Koalitionsparteien diskutieren Männlichkeitsbilder
Erstellt von Hans-Georg Nelles am Dienstag 8. März 2011
In der Koalition ist eine Debatte über die Emanzipation der Männer in der Gesellschaft entbrannt. „Es sind derzeit nicht selten die Männer, die Probleme haben, ihre Rolle zu finden“, sagte Jens Spahn, gesundheitspolitischer Sprecher der CDU/CSU-Fraktion im Bundestag, zur taz, „insofern brauchen sie sicher mehr Selbstbewusstsein“.
Jungen seien die Bildungsverlierer von heute, sagte Spahn der taz: „Im Bildungssystem etwa haben heute die Jungs aus der Stadt Probleme, nicht wie früher die Mädchen vom Land.“
Joachim Herrmann (CSU), Innenminister in Bayern, sieht Nachholbedarf im Alltag. „Gleichberechtigung von Mann und Frau ist heute juristisch eine Selbstverständlichkeit, praktisch gibt es aber noch viel zu tun“, sagte Herrmann zur taz. …

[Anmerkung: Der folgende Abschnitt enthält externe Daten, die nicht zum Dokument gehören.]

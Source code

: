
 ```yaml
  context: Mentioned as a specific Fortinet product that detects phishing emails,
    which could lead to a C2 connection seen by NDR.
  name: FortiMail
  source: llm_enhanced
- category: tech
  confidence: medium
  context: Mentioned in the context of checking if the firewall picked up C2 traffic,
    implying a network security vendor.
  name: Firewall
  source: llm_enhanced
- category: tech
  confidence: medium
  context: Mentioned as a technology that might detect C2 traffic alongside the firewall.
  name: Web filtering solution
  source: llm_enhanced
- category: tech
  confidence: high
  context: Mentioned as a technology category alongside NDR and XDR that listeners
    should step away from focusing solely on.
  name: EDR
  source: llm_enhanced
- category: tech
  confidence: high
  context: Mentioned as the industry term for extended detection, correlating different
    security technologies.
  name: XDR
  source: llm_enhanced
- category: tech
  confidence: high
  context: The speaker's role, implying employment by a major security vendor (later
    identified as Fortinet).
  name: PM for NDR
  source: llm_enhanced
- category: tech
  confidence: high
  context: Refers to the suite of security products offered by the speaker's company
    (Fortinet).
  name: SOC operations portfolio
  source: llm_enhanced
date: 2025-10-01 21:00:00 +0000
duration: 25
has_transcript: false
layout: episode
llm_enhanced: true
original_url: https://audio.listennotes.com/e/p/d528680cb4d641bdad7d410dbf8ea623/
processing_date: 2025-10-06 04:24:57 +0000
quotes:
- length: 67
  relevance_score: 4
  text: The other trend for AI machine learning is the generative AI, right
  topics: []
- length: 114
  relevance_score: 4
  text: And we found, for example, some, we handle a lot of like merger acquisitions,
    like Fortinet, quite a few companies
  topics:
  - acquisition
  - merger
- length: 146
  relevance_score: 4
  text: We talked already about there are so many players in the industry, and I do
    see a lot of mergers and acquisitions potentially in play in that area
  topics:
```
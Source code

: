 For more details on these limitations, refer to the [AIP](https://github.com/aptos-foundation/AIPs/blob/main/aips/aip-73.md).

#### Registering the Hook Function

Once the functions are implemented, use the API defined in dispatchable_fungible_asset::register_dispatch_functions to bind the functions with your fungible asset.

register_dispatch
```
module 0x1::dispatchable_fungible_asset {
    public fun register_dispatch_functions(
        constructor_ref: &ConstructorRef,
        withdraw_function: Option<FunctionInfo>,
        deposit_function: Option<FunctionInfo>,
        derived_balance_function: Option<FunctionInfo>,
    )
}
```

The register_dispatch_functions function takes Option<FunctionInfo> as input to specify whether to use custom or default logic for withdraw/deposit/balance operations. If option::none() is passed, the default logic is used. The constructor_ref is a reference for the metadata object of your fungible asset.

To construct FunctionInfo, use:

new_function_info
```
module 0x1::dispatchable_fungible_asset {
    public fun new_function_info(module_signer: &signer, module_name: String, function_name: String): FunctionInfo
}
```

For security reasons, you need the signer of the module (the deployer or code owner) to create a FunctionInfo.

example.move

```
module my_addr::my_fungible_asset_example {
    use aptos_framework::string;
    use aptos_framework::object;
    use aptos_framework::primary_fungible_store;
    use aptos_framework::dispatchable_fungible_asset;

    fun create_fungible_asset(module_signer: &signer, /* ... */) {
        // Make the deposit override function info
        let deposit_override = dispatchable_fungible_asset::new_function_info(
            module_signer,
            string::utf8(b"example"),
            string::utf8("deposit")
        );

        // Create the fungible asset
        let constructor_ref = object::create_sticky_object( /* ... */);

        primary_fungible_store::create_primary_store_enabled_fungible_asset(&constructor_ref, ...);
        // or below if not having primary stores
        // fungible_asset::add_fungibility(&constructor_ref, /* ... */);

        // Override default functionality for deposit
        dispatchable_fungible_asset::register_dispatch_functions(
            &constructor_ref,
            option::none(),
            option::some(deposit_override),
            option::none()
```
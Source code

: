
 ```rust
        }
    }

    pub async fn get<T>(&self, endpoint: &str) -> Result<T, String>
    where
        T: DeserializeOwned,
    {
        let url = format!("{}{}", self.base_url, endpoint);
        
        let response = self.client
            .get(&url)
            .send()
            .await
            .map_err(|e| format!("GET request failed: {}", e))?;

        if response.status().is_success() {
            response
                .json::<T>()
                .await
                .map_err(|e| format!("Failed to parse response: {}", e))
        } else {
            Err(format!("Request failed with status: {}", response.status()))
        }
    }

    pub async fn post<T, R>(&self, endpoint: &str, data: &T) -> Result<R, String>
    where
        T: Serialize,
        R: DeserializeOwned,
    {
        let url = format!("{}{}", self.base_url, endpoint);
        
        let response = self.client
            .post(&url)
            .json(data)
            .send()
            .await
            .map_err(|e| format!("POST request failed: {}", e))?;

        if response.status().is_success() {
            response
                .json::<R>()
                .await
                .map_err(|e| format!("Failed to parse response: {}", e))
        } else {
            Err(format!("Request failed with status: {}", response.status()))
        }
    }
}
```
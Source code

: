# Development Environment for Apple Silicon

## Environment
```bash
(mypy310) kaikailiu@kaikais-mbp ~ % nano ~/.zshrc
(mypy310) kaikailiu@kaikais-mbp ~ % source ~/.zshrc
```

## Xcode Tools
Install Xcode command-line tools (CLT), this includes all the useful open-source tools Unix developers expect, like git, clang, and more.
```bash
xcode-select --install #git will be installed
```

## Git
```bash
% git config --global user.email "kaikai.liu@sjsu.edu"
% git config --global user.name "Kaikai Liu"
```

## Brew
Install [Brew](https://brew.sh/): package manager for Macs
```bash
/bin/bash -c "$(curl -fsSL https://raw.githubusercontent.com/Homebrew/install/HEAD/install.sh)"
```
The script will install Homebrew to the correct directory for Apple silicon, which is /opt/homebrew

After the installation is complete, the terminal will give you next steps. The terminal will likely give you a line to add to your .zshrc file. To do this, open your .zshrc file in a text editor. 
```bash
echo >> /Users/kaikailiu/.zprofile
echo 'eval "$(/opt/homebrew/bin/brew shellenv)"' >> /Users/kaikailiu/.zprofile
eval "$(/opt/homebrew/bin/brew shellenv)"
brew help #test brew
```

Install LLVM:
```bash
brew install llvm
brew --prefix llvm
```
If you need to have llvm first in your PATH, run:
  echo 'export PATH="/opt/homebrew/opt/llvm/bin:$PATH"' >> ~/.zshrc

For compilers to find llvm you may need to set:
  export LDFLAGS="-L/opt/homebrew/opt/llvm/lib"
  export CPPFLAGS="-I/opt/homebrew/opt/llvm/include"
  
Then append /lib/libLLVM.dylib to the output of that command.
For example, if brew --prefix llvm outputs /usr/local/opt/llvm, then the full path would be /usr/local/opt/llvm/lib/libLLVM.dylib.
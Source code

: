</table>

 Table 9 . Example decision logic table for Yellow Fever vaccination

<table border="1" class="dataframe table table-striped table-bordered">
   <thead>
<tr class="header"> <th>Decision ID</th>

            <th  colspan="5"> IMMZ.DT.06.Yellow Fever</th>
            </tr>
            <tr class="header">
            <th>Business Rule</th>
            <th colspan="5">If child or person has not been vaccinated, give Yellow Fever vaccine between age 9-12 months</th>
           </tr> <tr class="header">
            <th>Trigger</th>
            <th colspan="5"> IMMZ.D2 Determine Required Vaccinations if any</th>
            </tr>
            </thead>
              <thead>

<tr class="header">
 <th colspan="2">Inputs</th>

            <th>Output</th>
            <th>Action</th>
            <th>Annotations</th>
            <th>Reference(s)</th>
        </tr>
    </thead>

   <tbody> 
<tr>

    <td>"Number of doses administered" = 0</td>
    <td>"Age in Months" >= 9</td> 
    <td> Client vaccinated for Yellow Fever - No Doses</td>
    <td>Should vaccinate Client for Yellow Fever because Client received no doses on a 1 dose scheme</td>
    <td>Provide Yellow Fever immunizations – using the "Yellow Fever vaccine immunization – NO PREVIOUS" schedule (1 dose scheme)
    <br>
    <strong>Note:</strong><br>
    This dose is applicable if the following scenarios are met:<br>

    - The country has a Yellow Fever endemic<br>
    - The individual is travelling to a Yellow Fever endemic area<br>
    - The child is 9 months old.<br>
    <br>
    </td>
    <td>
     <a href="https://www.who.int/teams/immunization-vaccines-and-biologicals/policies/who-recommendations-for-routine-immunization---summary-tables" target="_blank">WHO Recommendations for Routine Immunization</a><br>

Hintergrund der Debatte ist ein Gastbeitrag von Kanzlerin Angela Merkel in der Sonderausgabe der taz zum 100. Internationalen Frauentag (Ausgabe vom 8. 3.). Darin hatte die CDU-Politikerin die Männer aufgefordert, über sich nachzudenken. „Ich bin überzeugt: Sie haben viel zu gewinnen“, schreibt Merkel. Und: „Wenn junge Väter heute selbstverständlich Elternzeit nehmen, wenn ich sie in Berlin mit ihren Kindern auf den Spielplätzen sehe, dann haben sie keine alte Rolle aufgegeben, sondern eine neue, positive hinzugewonnen.“
Johannes Vogel, Mitglied des FDP-Bundesvorstandes, fühlt sich durch Merkels Statement „selbstverständlich angesprochen: Allgemein und persönlich“, sagte Vogel gegenüber der taz. In der Generation des 29-Jährigen sei es „absolut normal, dass Väter Elternzeit nehmen. Darüber muss ich gar nicht nachdenken.“ In seinem Freundeskreis kenne er kein Paar, bei dem das klassische Rollenmodell gelebt werde: der Mann als Alleinverdiener, die Frau als Hausfrau und Mutter.
Für jüngere Frauen und Männer spielt dieses Modell eine immer geringere Rolle. Das belegen aktuelle Zahlen des Statistischen Bundesamtes. Danach will nur jede vierte Frau ausschließlich für Kinder und Haushalt zuständig sein. Bezeichneten sich 1999 mehr als 12 Millionen Frauen als Hausfrauen, waren es zehn Jahre später nur noch 8,8 Millionen. …
Dirk Niebel, FDP-Entwicklungshilfeminister, hatte 2005 als einziger männlicher Bundestagsabgeordneter zwei Jahre Erziehungsurlaub genommen. Seine Umwelt hatte darauf mit Irritation reagiert. „Die unterschwellige Reaktion war: Mann macht so etwas nicht“, sagte Niebel damals in einem Magazininterview. …
Die Politik müsse es Männern leichter machen, „ein neues Selbstverständnis zu leben“, schreibt Merkel in ihrem taz-Text: „Bitte keine schiefen Blicke mehr, wenn der junge Vater früher das Büro verlässt.“ Diesen Wunsch unterstützt auch CSU-Politiker Joachim Herrmann. Er habe das schon vor zehn Jahren so gemacht und dabei zahlreiche Väter getroffen. …Herrmann war als Nachfolger des zurückgetretenen Verteidigungsministers Karl-Theodor zu Guttenberg im Gespräch, hatte einen Wechsel nach Berlin aber abgelehnt, weil er das Amt mit seiner Familie nicht in Einklang bringen könne.